Perplexing Problem with PFSense
-
@itworxnz Different physical houses? With different grounds? I’d expect copper linking them to ground them together putting voltage on the wires. That can burn ports out. Use fiber between buildings.
Aside from that I’ve seen a bad NIC or switch port cause a switch to go wonky.
-
Realtek NICs that are throwing watchdog timeouts will almost inevitably stop responding at some point.
You could try the alternative driver. But you'd be better of using something with Intel NICs.Steve
-
The Switches are managed?
Do you use Loop Protection or Spanning Tree?
It could be a Loop, this will broadcast your Gateway out of the world.
And SteveITS point with the ground is very important! -
@ITWorxNZ I had a similar problem but it was some years ago and eventually an upgrade of the device in question solved the issue. It turned out to be a laptop which would occasionally go bananas and completely flood the network. Disconnecting or rebooting it solved it until next time.
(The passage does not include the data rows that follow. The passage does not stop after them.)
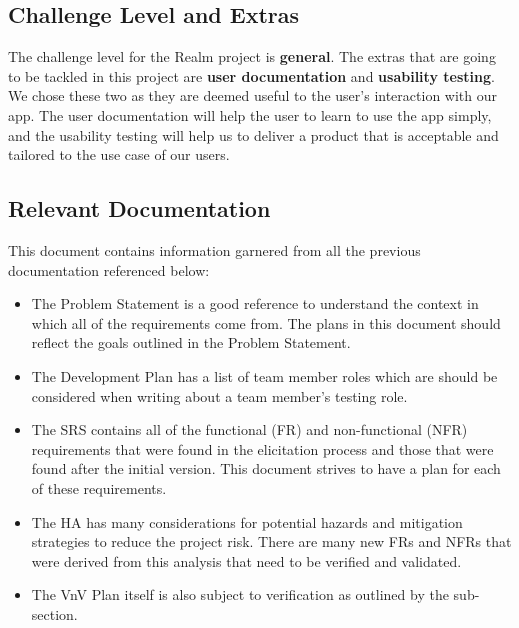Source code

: \documentclass[12pt, titlepage]{article}
\begin{document}
\subsection{Challenge Level and Extras}

The challenge level for the Realm project is \textbf{general}. The extras that are going to be tackled in this project are \textbf{user documentation} and \textbf{usability testing}. We chose these two as they are deemed useful to the user's interaction with our app. The user documentation will help the user to learn to use the app simply, and the usability testing will help us to deliver a product that is acceptable and tailored to the use case of our users.
\subsection{Relevant Documentation}

This document contains information garnered from all the previous documentation referenced below:

\begingroup
\raggedright
\renewcommand{\refname}{}
\vspace{-3em}
\printbibliography
\endgroup

\begin{itemize}
  \item The Problem Statement \cite{ProblemStatement} is a good reference to understand the context in which all of the requirements come from. The plans in this document should reflect the goals outlined in the Problem Statement.
  \item The Development Plan \cite{DevelopmentPlan} has a list of team member roles which are should be considered when writing about a team member's testing role.
  \item The SRS \cite{SRS} contains all of the functional (FR) and non-functional (NFR) requirements that were found in the elicitation process and those that were found after the initial version. This document strives to have a plan for each of these requirements.
  \item The HA \cite{HA} has many considerations for potential hazards and mitigation strategies to reduce the project risk. There are many new FRs and NFRs that were derived from this analysis that need to be verified and validated.
  \item The VnV Plan \cite{VnV} itself is also subject to verification as outlined by the  sub-section.
\end{itemize}
\end{document}
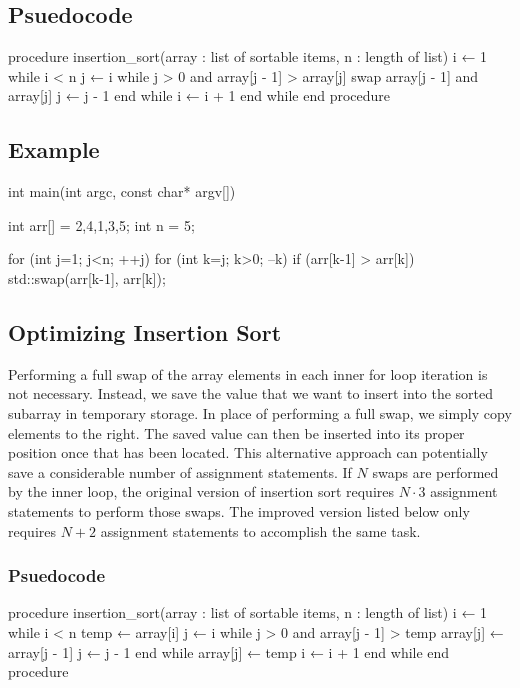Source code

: \documentclass{report}
\begin{document}
    \subsection{Psuedocode}
    \begin{cppcode}
procedure insertion_sort(array : list of sortable items, n : length of list)
    i ← 1
    while i < n
        j ← i
        while j > 0 and array[j - 1] > array[j]
            swap array[j - 1] and array[j]
            j ← j - 1
        end while
        i ← i + 1
    end while
end procedure
    \end{cppcode}

    \bigbreak \noindent 
    \subsection{Example}
    \bigbreak \noindent 
    \begin{cppcode}
        int main(int argc, const char* argv[]) {
            int arr[] = {2,4,1,3,5};
            int n = 5;

            for (int j=1; j<n; ++j) {
                for (int k=j; k>0; --k) {
                    if (arr[k-1] > arr[k]) {
                        std::swap(arr[k-1], arr[k]);
                    }
                }
            }
        }
    \end{cppcode}


    \pagebreak 
    \subsection{Optimizing Insertion Sort}
    \bigbreak \noindent 
    Performing a full swap of the array elements in each inner for loop iteration is not necessary. Instead, we save the value that we want to insert into the sorted subarray in temporary storage. In place of performing a full swap, we simply copy elements to the right. The saved value can then be inserted into its proper position once that has been located.
    \bigbreak \noindent 
    This alternative approach can potentially save a considerable number of assignment statements. If $N$ swaps are performed by the inner loop, the original version of insertion sort requires $N \cdot 3 $ assignment statements to perform those swaps. The improved version listed below only requires $N+2$ assignment statements to accomplish the same task.
    \subsubsection{Psuedocode}
    \bigbreak \noindent 
    \begin{cppcode}
procedure insertion_sort(array : list of sortable items, n : length of list)
    i ← 1
    while i < n
        temp ← array[i]
        j ← i
        while j > 0 and array[j - 1] > temp
            array[j] ← array[j - 1]
            j ← j - 1
        end while
        array[j] ← temp
        i ← i + 1
    end while
end procedure
    \end{cppcode}
\end{document}
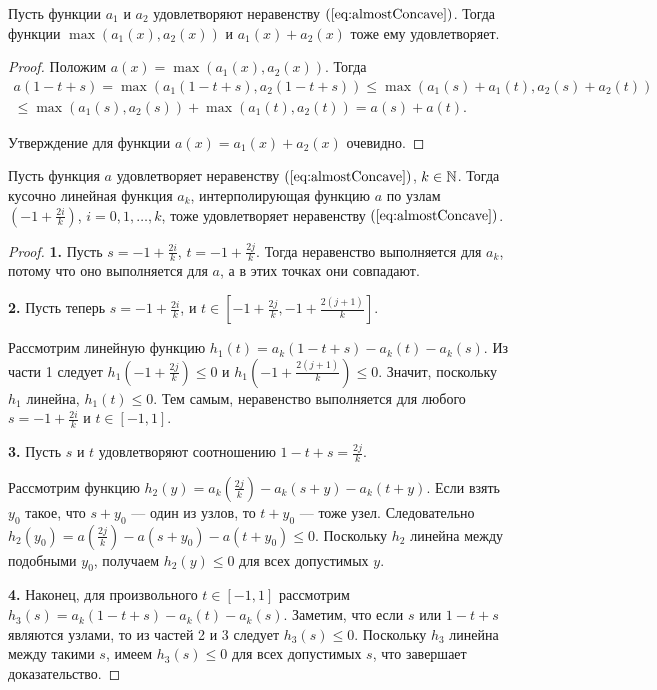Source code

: \begin{lm}
\label{lm:weight_max_sum_concave}
Пусть функции $a_1$ и $a_2$ удовлетворяют неравенству $(\ref{eq:almostConcave})$.
Тогда функции $\max (a_1(x), a_2(x))$ и $a_1(x) + a_2(x)$ тоже ему удовлетворяет.
\end{lm}
\begin{proof}
Положим $a(x) = \max (a_1(x), a_2(x))$.
Тогда
\begin{multline*}
a(1 - t + s) = \max(a_1( 1 - t + s), a_2(1 - t + s)) \le
\max(a_1(s) + a_1(t), a_2(s) + a_2(t)) \\
\le \max(a_1(s), a_2(s)) + \max(a_1(t), a_2(t)) =
a(s) + a(t).
\end{multline*}

Утверждение для функции $a(x) = a_1(x) + a_2(x)$ очевидно.
\end{proof}

\begin{lm}
\label{lm:weight_piecewise_linear_concave}
Пусть функция $a$ удовлетворяет неравенству $(\ref{eq:almostConcave})$, $k \in \mathbb N$.
Тогда кусочно линейная функция $a_k$, интерполирующая функцию $a$ по узлам
$(-1 + \frac{2i}{k})$, $i = 0, 1, \dots, k$, тоже удовлетворяет неравенству $(\ref{eq:almostConcave})$.
\end{lm}
\begin{proof}
\textbf{1.}
Пусть $s = -1 + \frac{2i}{k}$, $t = -1 + \frac{2j}{k}$.
Тогда неравенство выполняется для $a_k$, потому что оно выполняется для $a$,
а в этих точках они совпадают.

\textbf{2.}
Пусть теперь $s = -1 + \frac{2i}{k}$, и $t \in [-1 + \frac{2j}{k}, -1 + \frac{2(j + 1)}{k}]$.

Рассмотрим линейную функцию $h_1(t) = a_k( 1 - t + s ) - a_k(t) - a_k(s)$.
Из части 1 следует $h_1(-1 + \frac{2j}{k}) \le 0$ и $h_1(-1 + \frac{2(j + 1)}{k}) \le 0$.
Значит, поскольку $h_1$ линейна, $h_1(t) \le 0$.
Тем самым, неравенство выполняется для любого $s = -1 + \frac{2i}{k}$ и $t \in [-1, 1]$.

\textbf{3.}
Пусть $s$ и $t$ удовлетворяют соотношению $1 - t + s = \frac{2j}{k}$.

Рассмотрим функцию $h_2(y) = a_k(\frac{2j}{k}) - a_k(s + y) - a_k(t + y)$.
Если взять $y_0$ такое, что $s + y_0$ --- один из узлов, то $t + y_0$ --- тоже узел.
Следовательно $h_2(y_0) = a(\frac{2j}{k}) - a(s + y_0) - a(t + y_0) \le 0$.
Поскольку $h_2$ линейна между подобными $y_0$, получаем $h_2(y) \le 0$ для всех допустимых $y$.

\textbf{4.}
Наконец, для произвольного $t \in [-1, 1]$ рассмотрим $h_3(s) = a_k( 1 - t + s ) - a_k(t) - a_k(s)$.
Заметим, что если $s$ или $1 - t + s$ являются узлами, то из частей 2 и 3 следует $h_3(s) \le 0$.
Поскольку $h_3$ линейна между такими $s$, имеем $h_3(s) \le 0$ для всех допустимых $s$, что завершает доказательство.
\end{proof}
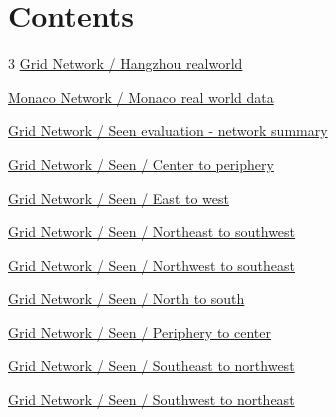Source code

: \documentclass[11pt]{article}
\begin{document}
\newpage
{}\section*{Contents}\begin{multicols}{3}\small
\noindent\hyperref[real-grid]{Grid Network / Hangzhou realworld}\hfill\pageref*{real-grid}\par\vspace{3pt}
\noindent\hyperref[real-monaco]{Monaco Network / Monaco real world data}\hfill\pageref*{real-monaco}\par\vspace{3pt}
\noindent\hyperref[seen-grid-summary]{Grid Network / Seen evaluation - network summary}\hfill\pageref*{seen-grid-summary}\par\vspace{3pt}
\noindent\hyperref[seen-grid-seen_Center_to_Periphery]{Grid Network / Seen / Center to periphery}\hfill\pageref*{seen-grid-seen_Center_to_Periphery}\par\vspace{3pt}
\noindent\hyperref[seen-grid-seen_E_to_W]{Grid Network / Seen / East to west}\hfill\pageref*{seen-grid-seen_E_to_W}\par\vspace{3pt}
\noindent\hyperref[seen-grid-seen_NE_to_SW]{Grid Network / Seen / Northeast to southwest}\hfill\pageref*{seen-grid-seen_NE_to_SW}\par\vspace{3pt}
\noindent\hyperref[seen-grid-seen_NW_to_SE]{Grid Network / Seen / Northwest to southeast}\hfill\pageref*{seen-grid-seen_NW_to_SE}\par\vspace{3pt}
\noindent\hyperref[seen-grid-seen_N_to_S]{Grid Network / Seen / North to south}\hfill\pageref*{seen-grid-seen_N_to_S}\par\vspace{3pt}
\noindent\hyperref[seen-grid-seen_Periphery_to_Center]{Grid Network / Seen / Periphery to center}\hfill\pageref*{seen-grid-seen_Periphery_to_Center}\par\vspace{3pt}
\noindent\hyperref[seen-grid-seen_SE_to_NW]{Grid Network / Seen / Southeast to northwest}\hfill\pageref*{seen-grid-seen_SE_to_NW}\par\vspace{3pt}
\noindent\hyperref[seen-grid-seen_SW_to_NE]{Grid Network / Seen / Southwest to northeast}\hfill\pageref*{seen-grid-seen_SW_to_NE}\par\vspace{3pt}

\end{multicols}
\end{document}
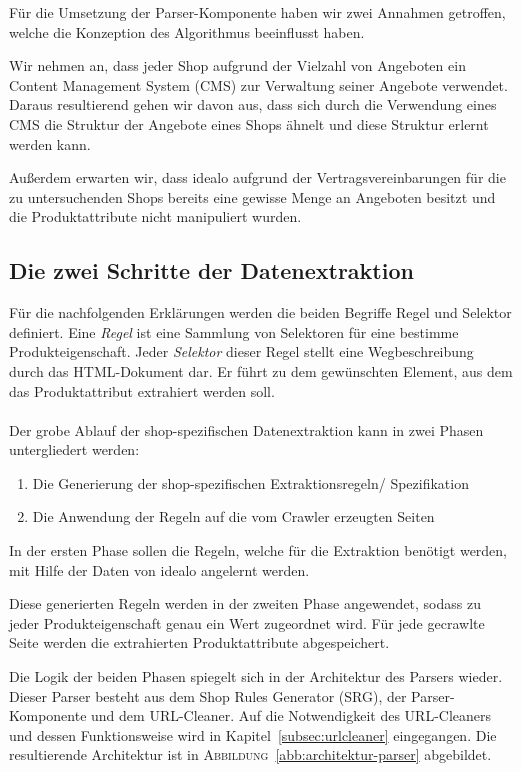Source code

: Für die Umsetzung der Parser-Komponente haben wir zwei Annahmen getroffen, welche die Konzeption des Algorithmus
beeinflusst haben.

Wir nehmen an, dass jeder Shop aufgrund der Vielzahl von Angeboten ein Content Management System (CMS) zur Verwaltung
seiner Angebote verwendet.
Daraus resultierend gehen wir davon aus, dass sich durch die Verwendung eines CMS die Struktur der Angebote eines Shops
ähnelt und diese Struktur erlernt werden kann.

Außerdem erwarten wir, dass idealo aufgrund der Vertragsvereinbarungen für die zu untersuchenden Shops bereits
eine gewisse Menge an Angeboten besitzt und die Produktattribute nicht manipuliert wurden.

\subsection{Die zwei Schritte der Datenextraktion}
\label{subsec:grundidee}

Für die nachfolgenden Erklärungen werden die beiden Begriffe Regel und Selektor definiert.
Eine \textit{Regel} ist eine Sammlung von Selektoren für eine bestimme Produkteigenschaft.
Jeder \textit{Selektor} dieser Regel stellt eine Wegbeschreibung durch das HTML-Dokument dar.
Er führt zu dem gewünschten Element, aus dem das Produktattribut extrahiert werden soll.
\\
~\\
Der grobe Ablauf der shop-spezifischen Datenextraktion kann in zwei Phasen untergliedert werden:
\begin{enumerate}
    \item Die Generierung der shop-spezifischen Extraktionsregeln/ Spezifikation
    \item Die Anwendung der Regeln auf die vom Crawler erzeugten Seiten
\end{enumerate}

In der ersten Phase sollen die Regeln, welche für die Extraktion benötigt werden, mit Hilfe der Daten von idealo
angelernt werden.

Diese generierten Regeln werden in der zweiten Phase angewendet, sodass zu jeder Produkteigenschaft genau ein Wert
zugeordnet wird.
Für jede gecrawlte Seite werden die extrahierten Produktattribute abgespeichert.

Die Logik der beiden Phasen spiegelt sich in der Architektur des Parsers wieder.
Dieser Parser besteht aus dem Shop Rules Generator (SRG), der Parser-Komponente und dem URL-Cleaner.
Auf die Notwendigkeit des URL-Cleaners und dessen Funktionsweise wird in Kapitel~\ref{subsec:urlcleaner} eingegangen.
Die resultierende Architektur ist in \textsc{Abbildung}~\ref{abb:architektur-parser} abgebildet.

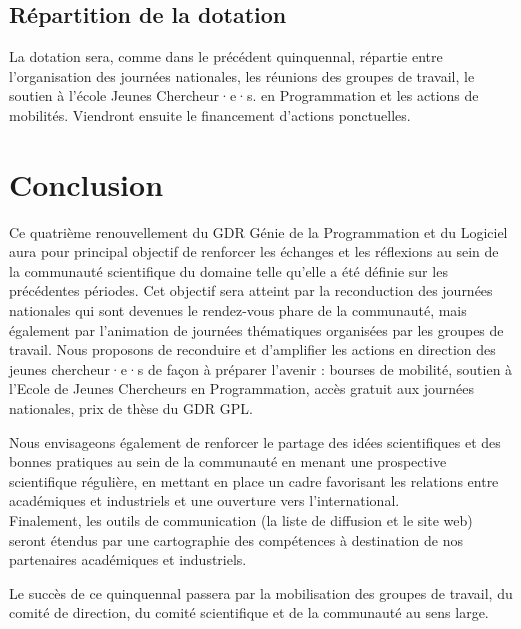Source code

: \documentclass[11pt]{article}
\begin{document}
\subsection{Répartition de la dotation}

La dotation sera, comme dans le précédent quinquennal, répartie entre l'organisation des journées nationales, les réunions des groupes de travail, le soutien à l'école Jeunes Chercheur·e·s. en Programmation et les actions de mobilités. Viendront ensuite le financement d'actions ponctuelles.

\section{Conclusion}\label{conclusion}

Ce  quatrième renouvellement du GDR Génie de la Programmation et du Logiciel aura
pour principal objectif de renforcer les échanges et les réflexions au sein de
la communauté scientifique du domaine telle qu'elle a été définie sur les précédentes périodes. 
Cet objectif sera atteint par la reconduction des journées nationales qui sont
devenues le rendez-vous phare de la communauté, mais également par l'animation
de journées thématiques organisées par les groupes de travail. Nous proposons
de reconduire et d'amplifier les actions en direction des jeunes chercheur·e·s de
façon à préparer l'avenir : bourses de mobilité, soutien à l'Ecole de Jeunes
Chercheurs en Programmation, accès gratuit aux journées nationales, prix de
thèse du GDR GPL.

Nous envisageons également de renforcer le partage des idées scientifiques et
des bonnes pratiques au sein de la communauté en menant une prospective
scientifique régulière, en mettant en place un cadre favorisant les relations
entre académiques et industriels et une ouverture vers l'international.
\\

Finalement, les outils de communication (la liste de diffusion et le site web) seront étendus par une cartographie des compétences à destination de nos partenaires académiques et industriels.

Le succès de ce quinquennal passera par la mobilisation des groupes
de travail, du comité de direction, du comité scientifique et de la communauté au sens large.


\end{document}
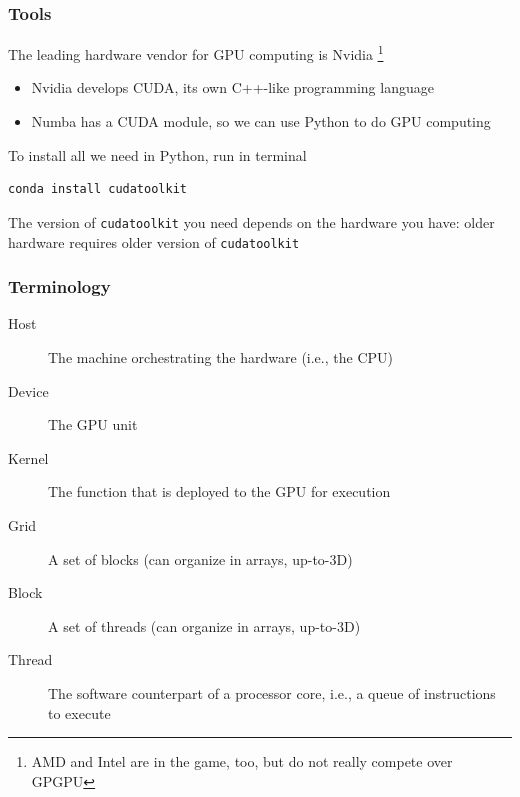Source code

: \documentclass[10pt, aspectratio=1610]{beamer}
\begin{document}
\begin{frame}
\begin{columns}
\begin{column}{0.35\textwidth}
\begin{figure}
      \end{figure}
    \end{column}
  \end{columns}

\end{frame}

\begin{frame}[fragile]
  \frametitle{Tools}

  The leading hardware vendor for GPU computing is Nvidia%
    \footnote{
      AMD and Intel are in the game, too, but do not really compete over GPGPU
    }

  \begin{itemize}
    \item Nvidia develops CUDA, its own C++-like programming language
    \item Numba has a CUDA module, so we can use Python to do GPU computing
  \end{itemize}

  \vfill
  To install all we need in Python, run in terminal
  \begin{lstlisting}[language=bash]
    conda install cudatoolkit
  \end{lstlisting}

  The version of \texttt{cudatoolkit} you need depends on the hardware you have: older hardware requires older version of \texttt{cudatoolkit}

\end{frame}

\begin{frame}
  \frametitle{Terminology}

  \begin{description}
    \item[Host] The machine orchestrating the hardware (i.e., the CPU)
    \item[Device] The GPU unit
    \item[Kernel] The function that is deployed to the GPU for execution
    \item[Grid] A set of blocks (can organize in arrays, up-to-3D)
    \item[Block] A set of threads (can organize in arrays, up-to-3D)
    \item[Thread] The software counterpart of a processor core, i.e., a queue of instructions to execute
  \end{description}

\end{frame}
\end{document}
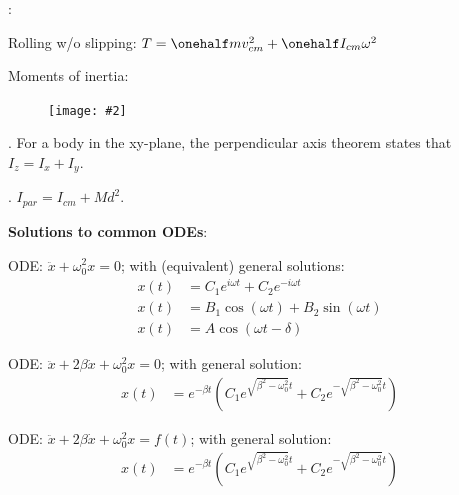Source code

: \documentclass[10pt, twocolumn]{article}
\newcommand\myfig[2][0.3\textwidth]{\begin{figure}[h!]\centering\texttt{[image: \#2]}\end{figure}}
\newcommand{\myspace}{\vspace{3\bigskipamount}}
\newcommand\p{\Needspace{10\baselineskip} \noindent}
\begin{document}
\myspace
\p {}:
\begin{compactitem}
	\item Rolling w/o slipping: $T = \onehalf m v_{cm}^2 + \onehalf I_{cm} \omega^2$
	\item Moments of inertia: \myfig{InertiaList.PNG}
	\item {}. For a body in the xy-plane, the perpendicular axis theorem states that $I_z = I_x + I_y$. 
	\item {}. $I_{par} = I_{cm} + Md^2$. 
	\item \textbf{Solutions to common ODEs}:
	\begin{compactitem}[--]
		\item ODE: $ \ddot x + \omega_0^2 x = 0$; with (equivalent) general solutions:
		\begin{align}
			x(t) &= C_1 e^{i\omega t} + C_2 e^{ - i\omega t} \\
			x(t) &= B_1 \cos(\omega t) + B_2 \sin(\omega t) \\
			x(t) &= A\cos(\omega t - \delta)
		\end{align}
		
		\item ODE: $ \ddot x + 2 \beta\dot x + \omega_0^2 x = 0$; with general solution:
		\begin{align}
			x(t) &= e^{- \beta t} \left(C_1 e^{\sqrt{\beta^2 - \omega_0^2} t} +  C_2 e^{-\sqrt{\beta^2 - \omega_0^2} t}\right)
		\end{align}
		
		\item ODE: $ \ddot x + 2 \beta\dot x + \omega_0^2 x = f(t)$; with general solution:
		\begin{align}
			x(t) &= e^{- \beta t} \left(C_1 e^{\sqrt{\beta^2 - \omega_0^2} t} +  C_2 e^{-\sqrt{\beta^2 - \omega_0^2} t}\right)
		\end{align}
	\end{compactitem}
\end{compactitem}
\end{document}
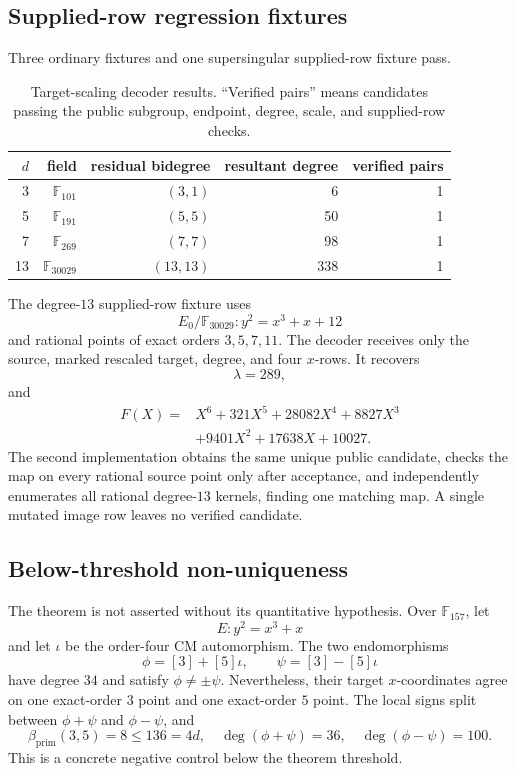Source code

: \documentclass[11pt]{article}
\newcommand{\F}{\mathbb{F}}
\newcommand{\betaP}{\beta_{\mathrm{prim}}}
\begin{document}
\subsection{Supplied-row regression fixtures}

Three ordinary fixtures and one supersingular supplied-row fixture pass.

\begin{table}[h]
\centering
\begin{tabular}{rrrrr}
\toprule
$d$ & field & residual bidegree & resultant degree & verified pairs\\
\midrule
3  & $\F_{101}$   & $(3,1)$   & 6   & 1\\
5  & $\F_{191}$   & $(5,5)$   & 50  & 1\\
7  & $\F_{269}$   & $(7,7)$   & 98  & 1\\
13 & $\F_{30029}$ & $(13,13)$ & 338 & 1\\
\bottomrule
\end{tabular}
\caption{Target-scaling decoder results.  ``Verified pairs'' means candidates
passing the public subgroup, endpoint, degree, scale, and supplied-row checks.}
\label{tab:fixtures}
\end{table}

The degree-$13$ supplied-row fixture uses
\[
 E_0/\F_{30029}:y^2=x^3+x+12
\]
and rational points of exact orders $3,5,7,11$.  The decoder receives only
the source, marked rescaled target, degree, and four $x$-rows.  It recovers
\[
 \lambda=289,
\]
and
\[
\begin{split}
 F(X)={}&X^6+321X^5+28082X^4+8827X^3\\
       &+9401X^2+17638X+10027.
\end{split}
\]
The second implementation obtains the same unique public candidate, checks the
map on every rational source point only after acceptance, and independently
enumerates all rational degree-$13$ kernels, finding one matching map.  A
single mutated image row leaves no verified candidate.

\subsection{Below-threshold non-uniqueness}

The theorem is not asserted without its quantitative hypothesis.  Over
$\F_{157}$, let
\[
 E:y^2=x^3+x
\]
and let $\iota$ be the order-four CM automorphism.  The two endomorphisms
\[
 \phi=[3]+[5]\iota,\qquad \psi=[3]-[5]\iota
\]
have degree $34$ and satisfy $\phi\ne\pm\psi$.  Nevertheless, their target
$x$-coordinates agree on one exact-order $3$ point and one exact-order $5$
point.  The local signs split between $\phi+\psi$ and $\phi-\psi$, and
\[
 \betaP(3,5)=8\le136=4d,
 \quad \deg(\phi+\psi)=36,
 \quad \deg(\phi-\psi)=100.
\]
This is a concrete negative control below the theorem threshold.
\end{document}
So I'm thinking @NOCling has a good point on the Loop issue, I would investigate that. Is it always the same houses that you need to disconnect?
-
Yes, what actually fails when this happens?
Can any house ping any other house?
-
@steveits Hmm, that is interesting about the grounding. Will put that on the list to look into. We've changed switches and routers and the problem still happens.
-
@stephenw10 Tried the 197 driver, one of the NICs didn't like it. But I tend to discount the timeouts, as we got them on the Intel NIC machine too, and the time it happens doesn't correspond with the outages.
-
@itworxnz Wouldn't grounding just fault the involved Eth port, not the entire switch? Which means if it's something from one of the houses, at max it would create a problem for that house, not everyone else?
-
(Replies all done as one post. Thanks to all)
The network just goes unresponsive. Can't even ping the PFsense box.
No loop protection or spanning tree, the switches are all unmanaged.
It's always the same two blocks out of seven that seem to cause it, but everyone is affected.
But now I'm thinking that if we bypass the wired connections in the wall, that will more or less prove that we have a CAT5 fault somewhere and it's time to replace wires. That's about the only thing we haven't done.
Today I tried to change the DNS settings from a forwarder to a resolver, but I couldn't make it work. Might have to talk to the ISP.
Is there a guide somewhere to correctly interpreting the output from pftop?
-
@gblenn said in Perplexing Problem with PFSense:
@itworxnz Wouldn't grounding just fault the involved Eth port, not the entire switch? Which means if it's something from one of the houses, at max it would create a problem for that house, not everyone else?
I should clarify I wasn’t necessarily saying that was OP’s problem, but it can cause devices to be flaky or burn out, especially around electrical storms.
Reference for OP: https://www.cablinginstall.com/cable/article/16465312/ground-potentials-and-damage-to-lan-equipment
-
@itworxnz said in Perplexing Problem with PFSense:
It's always the same two blocks out of seven that seem to cause it, but everyone is affected.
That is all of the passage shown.